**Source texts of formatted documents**
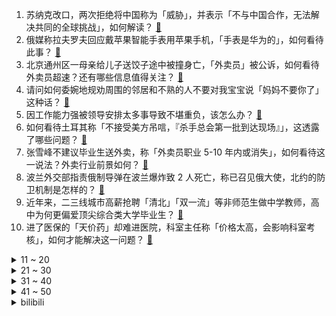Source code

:1. 苏纳克改口，两次拒绝将中国称为「威胁」，并表示「不与中国合作，无法解决共同的全球挑战」，如何解读？ [:link:](https://www.zhihu.com/question/566847429)
2. 俄媒称拉夫罗夫回应戴苹果智能手表用苹果手机，「手表是华为的」，如何看待此事？ [:link:](https://www.zhihu.com/question/566839962)
3. 北京通州区一母亲给儿子送饺子途中被撞身亡，「外卖员」被公诉，如何看待外卖员超速？还有哪些信息值得关注？ [:link:](https://www.zhihu.com/question/566791295)
4. 请问如何委婉地规劝周围的邻居和不熟的人不要对我宝宝说「妈妈不要你了」这种话？ [:link:](https://www.zhihu.com/question/342744599)
5. 因工作能力强被领导安排太多事导致不堪重负，该怎么办？ [:link:](https://www.zhihu.com/question/557900513)
6. 如何看待土耳其称「不接受美方吊唁，『杀手总会第一批到达现场』」，这透露了哪些问题？ [:link:](https://www.zhihu.com/question/566809190)
7. 张雪峰不建议毕业生送外卖，称「外卖员职业 5-10 年内或消失」，如何看待这一说法？外卖行业前景如何？ [:link:](https://www.zhihu.com/question/566821485)
8. 波兰外交部指责俄制导弹在波兰爆炸致 2 人死亡，称已召见俄大使，北约的防卫机制是怎样的？ [:link:](https://www.zhihu.com/question/566976333)
9. 近年来，二三线城市高薪抢聘「清北」「双一流」等非师范生做中学教师，高中为何更偏爱顶尖综合类大学毕业生？ [:link:](https://www.zhihu.com/question/566792635)
10. 进了医保的「天价药」却难进医院，科室主任称「价格太高，会影响科室考核」，如何才能解决这一问题？ [:link:](https://www.zhihu.com/question/566777216)
<details>
<summary>11 ~ 20</summary>

11. 如何看待被新冠压制近三年后各类呼吸道病毒反弹，美国儿科患者激增，中国会出现类似情况吗？该如何预防？ [:link:](https://www.zhihu.com/question/566586983)
12. 如果我有金刚狼的自愈能力，能在拳击、格斗运动上取得多少成就？ [:link:](https://www.zhihu.com/question/559340581)
13. 张文宏称走出疫情靠的是科技，生物医药支撑抗疫，哪些科技能帮助我们走出疫情？如何从医学角度解读？ [:link:](https://www.zhihu.com/question/566976651)
14. 美国 SLS 火箭预计 11 月 16 日发射升空，但仍要先解决部分问题，有哪些信息值得关注？ [:link:](https://www.zhihu.com/question/566785459)
15. 为什么有的人说 Intel 大小核技术不好？ [:link:](https://www.zhihu.com/question/565089490)
16. 中国研究建议欧洲少吃肉多吃素、食物系统转型以「保护环境及粮食安全」，哪些信息值得关注？ [:link:](https://www.zhihu.com/question/566860714)
17. 美国加州大学系统数万名学术工作者停工，如何看待这一事件？会带来哪些影响？ [:link:](https://www.zhihu.com/question/566800570)
18. 有什么轻便、画质好、续航正常、噪声小、散热良好、有品牌保证、售后服务好的 7k 以下笔记本推荐？ [:link:](https://www.zhihu.com/question/566303335)
19. 可以告诉我你是怎么释怀的吗？ [:link:](https://www.zhihu.com/question/566843287)
20. 很不喜欢我哥嫂他们对于自己孩子的教育方式怎么办？ [:link:](https://www.zhihu.com/question/566384876)
</details>
<details>
<summary>21 ~ 30</summary>

21. 借朋友1万块钱，该不该管他要？ [:link:](https://www.zhihu.com/question/562307589)
22. 文旅部明确跨省旅游经营活动不再与风险区实施联动管理，继续暂停出入境团队旅游及机票+酒店业务，有何影响？ [:link:](https://www.zhihu.com/question/566858625)
23. 网传一公司「拒绝录用山东服装学院一切学生」，涉事公司回应「站边」，如何看待此事件？ [:link:](https://www.zhihu.com/question/566793647)
24. 因孩子被插队家长持刀砍 7 岁女孩课桌，警方已介入，如何看待此事件？如何正确处理孩子与同学之间的纠纷？ [:link:](https://www.zhihu.com/question/566630033)
25. 被《巫师3》生理意义上恶心到给差评有问题吗？ [:link:](https://www.zhihu.com/question/563761693)
26. 男子捕猎近千只野生鸟类竟是为了涮火锅吃，对此你怎么看，他将受到怎样的处罚？ [:link:](https://www.zhihu.com/question/566597123)
27. 疯狂小杨哥被王海打假，若按照退一赔三或赔一个亿，如何看待此事？从法律角度该如何分析？ [:link:](https://www.zhihu.com/question/566640840)
28. Chovy 获 TGA 2022 最佳电竞选手提名，对此你有什么想说的？ [:link:](https://www.zhihu.com/question/566820038)
29. 韩国食品在欧美国家很受欢迎，欧美白人吃播主播几乎都经常吃韩国特色食品，但没几个欧美主播吃中餐，为什么？ [:link:](https://www.zhihu.com/question/553110712)
30. 11月15日世预赛中国男篮 80-67 战胜巴林队，锁定 2023 男篮世界杯名额，如何评价这场比赛? [:link:](https://www.zhihu.com/question/566723011)
</details>
<details>
<summary>31 ~ 40</summary>

31. 特朗普正式参加 2024 年美国总统大选，他对共和党还有多少掌控力？如何看待其政治前景？ [:link:](https://www.zhihu.com/question/566853290)
32. 如何在不改人设的情况下使宇智波鼬灭族合理？ [:link:](https://www.zhihu.com/question/549357655)
33. 多地取消全员核酸检测，专家称「集中有限力量对付最大的劲敌」，还有哪些信息值得关注？ [:link:](https://www.zhihu.com/question/566781815)
34. 11 月 14 日中医药股以岭药业、医疗器械股鱼跃医疗、殡葬第一股福成股份涨停，哪些信息值得关注？ [:link:](https://www.zhihu.com/question/566793099)
35. 进出山东新政策「不再查验 48 小时核检证明、集中隔离变居家隔离」，将带来哪些影响？ [:link:](https://www.zhihu.com/question/566811217)
36. 网文该怎样写好路人惊叹的部分呢？ [:link:](https://www.zhihu.com/question/566502478)
37. 当你好不容易有了一笔钱，你是会买房还是买车？ [:link:](https://www.zhihu.com/question/554024510)
38. 宝宝睡觉时晚上会踢被子，有没有什么办法？ [:link:](https://www.zhihu.com/question/563311360)
39. 国家卫健委称未对成人高血压诊断标准进行调整，如何看待这一表态？透露了哪些信息？ [:link:](https://www.zhihu.com/question/566856048)
40. 2024 年巴黎奥运会和残奥会吉祥物公布，如何评价它们的形象设计？ [:link:](https://www.zhihu.com/question/566779696)
</details>
<details>
<summary>41 ~ 50</summary>

41. 2022 年 10 月份社会消费品零售总额下降 0.5% ，哪些信息值得关注？ [:link:](https://www.zhihu.com/question/566789623)
42. 如何看待「八部门鼓励科研人员把高质量论文更多发表在国内科技期刊上」？此举会带来哪些积极影响？ [:link:](https://www.zhihu.com/question/566779838)
43. C 罗已被移除曼联群聊，将对他个人和球队带来哪些影响？是否会对出征世界杯产生影响？ [:link:](https://www.zhihu.com/question/566982071)
44. 能分享一首你常听的歌吗？ [:link:](https://www.zhihu.com/question/566493700)
45. 巴菲特三季度 40 亿美元建仓台积电，从商业角度如何解读此举？ [:link:](https://www.zhihu.com/question/566783513)
46. 如何评价「小帅小美」们的 AI 解说电影？流水线生产的解说是否正在「杀死」电影？ [:link:](https://www.zhihu.com/question/566830716)
47. 许攸投奔曹操的时候，曹操为什么没有怀疑他是假意投降的奸细呢？ [:link:](https://www.zhihu.com/question/565967336)
48. TGA2022 年度游戏奖项提名公布，你如何看待提名结果，谁最有可能拿下年度最佳游戏？ [:link:](https://www.zhihu.com/question/566726066)
49. 11 月 14 日北京新增 303 例本土确诊病例和 159 例本土无症状感染者，目前情况如何？ [:link:](https://www.zhihu.com/question/566777462)
50. 孩子刚上一年级，总觉得别人家孩子都比自己孩子强，很焦虑怎么办？ [:link:](https://www.zhihu.com/question/564250531)
</details><details>
<summary>bilibili</summary>

1. ⚡考 研 秘 籍⚡ [:link:](//www.bilibili.com/video/BV1h24y127fa)
2. 亿 点 点 [:link:](//www.bilibili.com/video/BV13G4y1f7nP)
3. 下课千万别睡觉！！ [:link:](//www.bilibili.com/video/BV1NP4y1m7g4)
4. 老年痴呆眼里的世界是这样的！ [:link:](//www.bilibili.com/video/BV1e841187R8)
5. 耗时3个月！我们做了一个干净免费的知识共享网站！中学选科/高考志愿/大学转专业/保研考研择校择专业/就业规划必备！ [:link:](//www.bilibili.com/video/BV1M24y127xb)
6. 下地干活，不就是为了那几只鸡吗 [:link:](//www.bilibili.com/video/BV1Md4y1c7eg)
7. “请等我失败死掉后，再来笑我吧” [:link:](//www.bilibili.com/video/BV1H84y1y7sU)
8. 当你在校运会上唱起《孤勇者》并跳起了《爱你》| 南科大2022校运会开幕式力量举社表演 [:link:](//www.bilibili.com/video/BV1id4y1r7fm)
9. 尽绵薄之力，盼国风盛行 [:link:](//www.bilibili.com/video/BV1ed4y1r7gF)
10. 我的第一条“vlog”，能上热门吗？ [:link:](//www.bilibili.com/video/BV1bG4y1f7fj)
<details>
<summary>11 ~ 20</summary>

11. 原神攻略UP主：这么肝，值得吗？ [:link:](//www.bilibili.com/video/BV1Wd4y1k756)
12. 《不听话挑战》 [:link:](//www.bilibili.com/video/BV1Ae4y1s71T)
13. 宝可梦世界锦标赛决赛 小智vs丹帝，完整版6V6全面对战 [:link:](//www.bilibili.com/video/BV1BP411c79f)
14. 一咬就爆汁的鸡腿 [:link:](//www.bilibili.com/video/BV1QP411c7oV)
15. “就一次，万一呢？” [:link:](//www.bilibili.com/video/BV1Vd4y1k7mx)
16. 黑帮教父的心酸发家史，这也太励志了吧！ [:link:](//www.bilibili.com/video/BV1zg411s7iG)
17. 巴尔泽布，我再也不登神啦！全58位角色秒杀散兵周本合集 [:link:](//www.bilibili.com/video/BV1v841187An)
18. 我用400天，做了一款让所有人免费商用的开源字体 [:link:](//www.bilibili.com/video/BV1sP411g7PZ)
19. 【医案寻踪】如何降低近视度数？I 近视，不过就是一门生意 [:link:](//www.bilibili.com/video/BV1xd4y1k7W8)
20. 【原神】纳西妲菩萨点化散孩儿 [:link:](//www.bilibili.com/video/BV1mG4y1t7yt)
</details>
<details>
<summary>21 ~ 30</summary>

21. 我是一名煤矿工人，这是我的最后一个夜班，也是最后一个井，平安退休 [:link:](//www.bilibili.com/video/BV1Et4y1N7Ws)
22. 健身10年无人知，妹妹露脸万人来，隔离第16天 [:link:](//www.bilibili.com/video/BV1eG4y1t7SK)
23. 粉丝-1 ！二男一女在酒店吸毒致幻后各种迷惑行为拉满，未完待续。 [:link:](//www.bilibili.com/video/BV1YW4y1s7xC)
24. 【传染病简史1】霍乱：屠戮过亿，将人活活吸干的蓝死病 [:link:](//www.bilibili.com/video/BV1Yv4y1S713)
25. （ 霸 凌 之 战 ）猫妹：无所谓 我会出手 [:link:](//www.bilibili.com/video/BV18841187nP)
26. 脑浆会比一般人要均匀些 [:link:](//www.bilibili.com/video/BV12G411w76m)
27. “你看，这个世界好温柔!” [:link:](//www.bilibili.com/video/BV1hG411F7uR)
28. 你小子就这么糊弄校领导的是罢 [:link:](//www.bilibili.com/video/BV1he4y1W73u)
29. 人在珠海，这是我们能拍的吗？！ [:link:](//www.bilibili.com/video/BV1Gg411q7Vo)
30. 【2022共创之夜】完整版回放：很高兴遇见你 [:link:](//www.bilibili.com/video/BV1n84y1y7Dr)
</details>
<details>
<summary>31 ~ 40</summary>

31. 逆徒！！！ [:link:](//www.bilibili.com/video/BV1J84y1y7U5)
32. 可是她是公主诶 [:link:](//www.bilibili.com/video/BV1Ce4y1W7ZR)
33. 用五边形画缠绕的五角星# 一学就会 [:link:](//www.bilibili.com/video/BV1v84y1y7pt)
34. 《美好的愿望》 [:link:](//www.bilibili.com/video/BV1CK411o7Lb)
35. 《关于我在重庆的一天》居家幻想版，大家居家都在吃什么呀～ [:link:](//www.bilibili.com/video/BV1bW4y1s7Ej)
36. 大学生精神有正常的吗 [:link:](//www.bilibili.com/video/BV1nd4y1k7EN)
37. 【原神】⚡妲 乐 器⚡ [:link:](//www.bilibili.com/video/BV16g411s7dM)
38. 【原神整活】 纳西妲：王   德   发！！？？ [:link:](//www.bilibili.com/video/BV1dP4y127ou)
39. 原来这些都不是全国统一的 [:link:](//www.bilibili.com/video/BV17841187BT)
40. 在舞台上千万不要和好朋友对视 [:link:](//www.bilibili.com/video/BV1xg411q7No)
</details>
<details>
<summary>41 ~ 50</summary>

41. 都怪我爱心泛滥，我有责任 [:link:](//www.bilibili.com/video/BV16G4y1t7cf)
42. 空：就你叫散兵啊？挺猖狂啊你！ [:link:](//www.bilibili.com/video/BV1Gd4y1b78T)
43. 修勾买菜，但是日语 [:link:](//www.bilibili.com/video/BV1RD4y1x7EW)
44. 等了9年，这个男人终于亲手为我做了饭… [:link:](//www.bilibili.com/video/BV13K411Z7sj)
45. 有时候，笑着笑着就哭了… [:link:](//www.bilibili.com/video/BV1oP4y127DN)
46. 众 神 归 位 [:link:](//www.bilibili.com/video/BV1MY411f77K)
47. 《 白 蛇 的 替 身 小 卖 部 2.0 》 [:link:](//www.bilibili.com/video/BV1eg411s7iE)
48. 大型活动穿大型西服！早就想好这一天，早就挑好这一身，为世界的伟丽！ [:link:](//www.bilibili.com/video/BV13841187kh)
49. 【STN快报6.5季13】小岛私密视频被一裸男曝光 [:link:](//www.bilibili.com/video/BV1624y1274p)
50. 珠海航展谢幕前最后一次表演，这个动作全世界都沉默 [:link:](//www.bilibili.com/video/BV1wY411f7jr)
</details>
<details>
<summary>51 ~ 60</summary>

51. 现在我精神状态良好！ [:link:](//www.bilibili.com/video/BV1AW4y1t7HN)
52. 今儿去纽约给张伟丽加油！ [:link:](//www.bilibili.com/video/BV1yY411Z7xS)
53. 乐观奋斗的青春万岁！冷水浴健身可能有危险请勿模仿！ [:link:](//www.bilibili.com/video/BV1514y1W7KZ)
54. 路边的“野生代驾”，大家可得注意了！ [:link:](//www.bilibili.com/video/BV1s84y1y7bG)
55. 有一瞬间甚至觉得这不是我们的地球 [:link:](//www.bilibili.com/video/BV1aW4y1x77q)
56. 特价切尔西 [:link:](//www.bilibili.com/video/BV1tv4y1S72z)
57. 东北不能失去酸菜！《二周目》 [:link:](//www.bilibili.com/video/BV18W4y1s7eP)
58. 空投➕C4＝精准制导！【C4快乐阴人流#34】 [:link:](//www.bilibili.com/video/BV1cP4y1m7Wr)
59. 八九十年代的蓝鸟过家家玩具，可以隔空操控玩偶与场景互动 [:link:](//www.bilibili.com/video/BV1rG4y1f7eS)
60. 怎么老师变声音了哇 [:link:](//www.bilibili.com/video/BV1dt4y1P7sx)
</details>
<details>
<summary>61 ~ 70</summary>

61. 珠海航展，你确定不是中东双十一？ [:link:](//www.bilibili.com/video/BV1wG4y1b7GF)
62. 养了几只水桶腰的猫··· [:link:](//www.bilibili.com/video/BV1iG411F7Fz)
63. “𝙔𝙤𝙪'𝙧𝙚 𝙨𝙤 𝙗𝙚𝙖𝙪𝙩𝙞𝙛𝙪𝙡” [:link:](//www.bilibili.com/video/BV1we4y147D7)
64. 每天点开，公子不歪 [:link:](//www.bilibili.com/video/BV1zG4y1f7qd)
65. 关于抽象话的深度研究：为什么我们无法在网上好好说话？ [:link:](//www.bilibili.com/video/BV1Vd4y1b71B)
66. 五个任务的隐藏后续，早看早做完 [:link:](//www.bilibili.com/video/BV1Re4y1W7qU)
67. 只要「有人受伤！」其余所有玩家全部死亡？？！ [:link:](//www.bilibili.com/video/BV1vD4y1x7d5)
68. 【禁毒科普】新型毒品：违禁催情药 “喵喵” [:link:](//www.bilibili.com/video/BV1t14y1W7F1)
69. 她非吃！还让闺蜜吃！到底能不能吃？ [:link:](//www.bilibili.com/video/BV1w84y1i7Qu)
70. 一个蓄谋已久的视频～吃货喜力来啦！ [:link:](//www.bilibili.com/video/BV12d4y1F7Ao)
</details>
<details>
<summary>71 ~ 80</summary>

71. 阿米娅，但是ikun [:link:](//www.bilibili.com/video/BV1W841187mF)
72. 安徽大哥半挂改房车，专做移动大酒店，一场6000块，月接待8000桌 [:link:](//www.bilibili.com/video/BV1WW4y147a9)
73. 《真  正  的  盾  山》 [:link:](//www.bilibili.com/video/BV1CY411Z7US)
74. 《 最  黑 西 游 》-六耳传大结局 [:link:](//www.bilibili.com/video/BV1Hd4y1k7qV)
75. 械问正传 [:link:](//www.bilibili.com/video/BV1wd4y1c74k)
76. 面具会隐藏人本能的胆怯与羞涩 [:link:](//www.bilibili.com/video/BV1mP411c7nL)
77. 无 她，只 因 手 熟 尔！ [:link:](//www.bilibili.com/video/BV1XG411F7Sq)
78. 被这玩意撅死，敌人一整晚都睡不着觉 [:link:](//www.bilibili.com/video/BV1z84y1y7gN)
79. 【昊京】全网最详细昊京培养教程！强力主C战狼无敌 [:link:](//www.bilibili.com/video/BV1t24y127mJ)
80. 珠海航展：92A型9mm手枪如何关保险 [:link:](//www.bilibili.com/video/BV1FP4y1m7aj)
</details>
<details>
<summary>81 ~ 90</summary>

81. 观众：这就是黑铁局吗? [:link:](//www.bilibili.com/video/BV1TD4y147r7)
82. 再也不相信爱情了 [:link:](//www.bilibili.com/video/BV1t8411873d)
83. 街边特辣冒烤鸭,加上泡面满满红油,一次吃过瘾! [:link:](//www.bilibili.com/video/BV1aG411F7gv)
84. up主做了一个假营销号，发给相亲相爱一家人，他们是什么反应？ [:link:](//www.bilibili.com/video/BV1WP411c7Zi)
85. ⚡️为爱冲锋死不了⚡️ [:link:](//www.bilibili.com/video/BV19t4y1P7Df)
86. 鸦片战争失败后，林则徐人生的最后10年是怎么过的？【细说紫禁·毛立平59】 [:link:](//www.bilibili.com/video/BV1Cd4y1F78F)
87. 这些宝贝，惊艳诠释“何以中国” [:link:](//www.bilibili.com/video/BV1mg411s7xt)
88. “真新镇少年小智的25年”【小智宝可梦世界锦标赛决赛夺冠纪念MAD】 [:link:](//www.bilibili.com/video/BV1kG4y1t7FW)
89. 世界杯看什么？四分钟告诉你！2022世界杯，诸神之黄昏！ [:link:](//www.bilibili.com/video/BV1YK411o7AZ)
90. 【原神恶搞】雷电将军太太…（2） [:link:](//www.bilibili.com/video/BV1EY411f72T)
</details>
<details>
<summary>91 ~ 100</summary>

91. 中国小伙历时半年，在阿富汗盖了一所学校，惊动了当地大佬 [:link:](//www.bilibili.com/video/BV11Y411Z7BT)
92. 【免费live2d模型】没有抽到草神纳西妲？没关系！现在就领取一个吧！ [:link:](//www.bilibili.com/video/BV1W14y1W7Ld)
93. 你掉的是这个大爱衣，还是小爱酱？？4K [:link:](//www.bilibili.com/video/BV1j14y1W7dN)
94. 我花两周，把阳台改造成对面邻居羡慕的样子！ [:link:](//www.bilibili.com/video/BV1F14y1W79j)
95. 韩国人为何不睡也要健身？双开门冰箱宽肩攻急我 [:link:](//www.bilibili.com/video/BV1Qt4y1P7Gd)
96. 这桥......真的不能再贪了！！ [:link:](//www.bilibili.com/video/BV1v841187DR)
97. 这世界突然变得好奇怪（第一次踩雪的猫） [:link:](//www.bilibili.com/video/BV11e4y1W7ih)
98. 特 困 生 [:link:](//www.bilibili.com/video/BV1wG4y1b7uU)
99. 我被盗最多的5个段子！出个合集水一期！ [:link:](//www.bilibili.com/video/BV1bG411F7za)
100. 这位阿姨教育出来的孩子一定很棒 [:link:](//www.bilibili.com/video/BV1Cd4y1F75c)
</details></details>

**The problem**
Starting at the line that has "46. 如何评价「小帅小美」们的 AI" in the records above, restate word for word every line until the one that has "12. 《不听话挑战》 [:link:](//www.bilibili.com/video/BV1Ae4y1s71T)", and include that one as well.

**Task response**
46. 如何评价「小帅小美」们的 AI 解说电影？流水线生产的解说是否正在「杀死」电影？ [:link:](https://www.zhihu.com/question/566830716)
47. 许攸投奔曹操的时候，曹操为什么没有怀疑他是假意投降的奸细呢？ [:link:](https://www.zhihu.com/question/565967336)
48. TGA2022 年度游戏奖项提名公布，你如何看待提名结果，谁最有可能拿下年度最佳游戏？ [:link:](https://www.zhihu.com/question/566726066)
49. 11 月 14 日北京新增 303 例本土确诊病例和 159 例本土无症状感染者，目前情况如何？ [:link:](https://www.zhihu.com/question/566777462)
50. 孩子刚上一年级，总觉得别人家孩子都比自己孩子强，很焦虑怎么办？ [:link:](https://www.zhihu.com/question/564250531)
</details><details>
<summary>bilibili</summary>

1. ⚡考 研 秘 籍⚡ [:link:](//www.bilibili.com/video/BV1h24y127fa)
2. 亿 点 点 [:link:](//www.bilibili.com/video/BV13G4y1f7nP)
3. 下课千万别睡觉！！ [:link:](//www.bilibili.com/video/BV1NP4y1m7g4)
4. 老年痴呆眼里的世界是这样的！ [:link:](//www.bilibili.com/video/BV1e841187R8)
5. 耗时3个月！我们做了一个干净免费的知识共享网站！中学选科/高考志愿/大学转专业/保研考研择校择专业/就业规划必备！ [:link:](//www.bilibili.com/video/BV1M24y127xb)
6. 下地干活，不就是为了那几只鸡吗 [:link:](//www.bilibili.com/video/BV1Md4y1c7eg)
7. “请等我失败死掉后，再来笑我吧” [:link:](//www.bilibili.com/video/BV1H84y1y7sU)
8. 当你在校运会上唱起《孤勇者》并跳起了《爱你》| 南科大2022校运会开幕式力量举社表演 [:link:](//www.bilibili.com/video/BV1id4y1r7fm)
9. 尽绵薄之力，盼国风盛行 [:link:](//www.bilibili.com/video/BV1ed4y1r7gF)
10. 我的第一条“vlog”，能上热门吗？ [:link:](//www.bilibili.com/video/BV1bG4y1f7fj)
<details>
<summary>11 ~ 20</summary>

11. 原神攻略UP主：这么肝，值得吗？ [:link:](//www.bilibili.com/video/BV1Wd4y1k756)
12. 《不听话挑战》 [:link:](//www.bilibili.com/video/BV1Ae4y1s71T)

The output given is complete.